╭─ Data extract

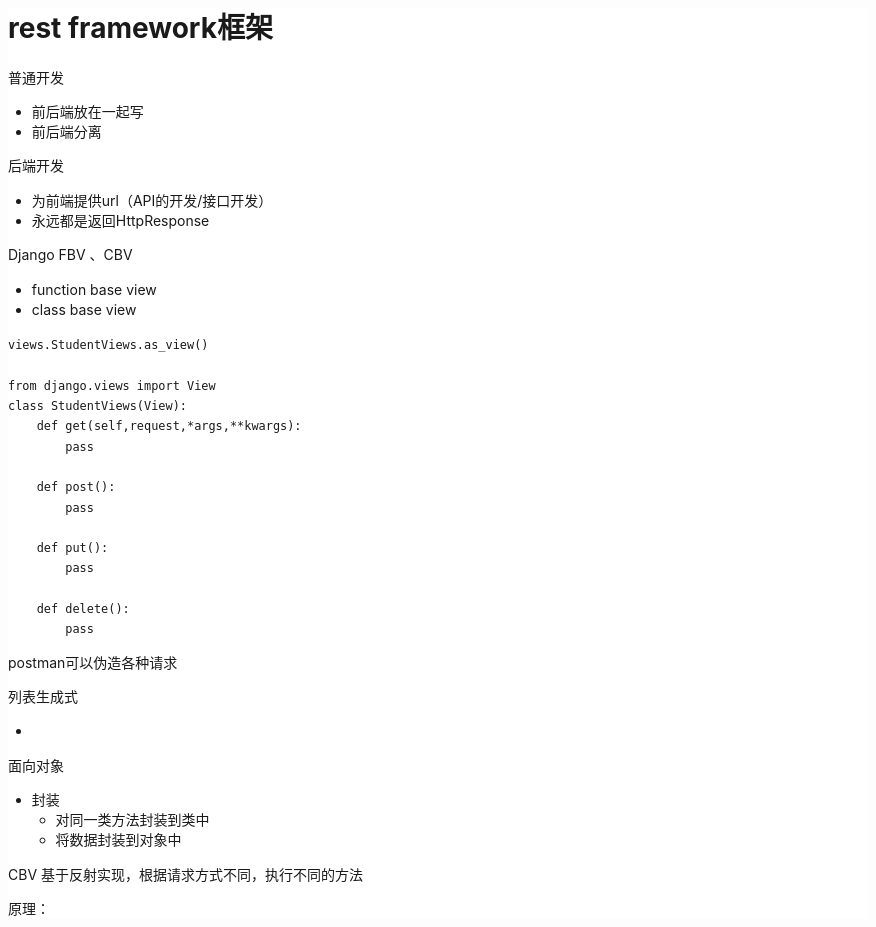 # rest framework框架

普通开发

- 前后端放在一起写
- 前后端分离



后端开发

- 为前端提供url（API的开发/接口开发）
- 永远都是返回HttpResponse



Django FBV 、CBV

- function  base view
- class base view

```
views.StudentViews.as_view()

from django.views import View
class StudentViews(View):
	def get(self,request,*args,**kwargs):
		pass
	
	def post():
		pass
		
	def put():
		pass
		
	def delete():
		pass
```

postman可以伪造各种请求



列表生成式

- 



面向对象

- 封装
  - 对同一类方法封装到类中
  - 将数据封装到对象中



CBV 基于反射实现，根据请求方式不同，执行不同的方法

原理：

╰─

- **Description of the task**:
Set the lines down exactly as they stand, beginning at the one that contains "- 永远都是返回HttpResponse" and stopping after the last line of the entries above.

- **Response area**:
- 永远都是返回HttpResponse



Django FBV 、CBV

- function  base view
- class base view

```
views.StudentViews.as_view()

from django.views import View
class StudentViews(View):
	def get(self,request,*args,**kwargs):
		pass
	
	def post():
		pass
		
	def put():
		pass
		
	def delete():
		pass
```

postman可以伪造各种请求



列表生成式

- 



面向对象

- 封装
  - 对同一类方法封装到类中
  - 将数据封装到对象中



CBV 基于反射实现，根据请求方式不同，执行不同的方法

原理：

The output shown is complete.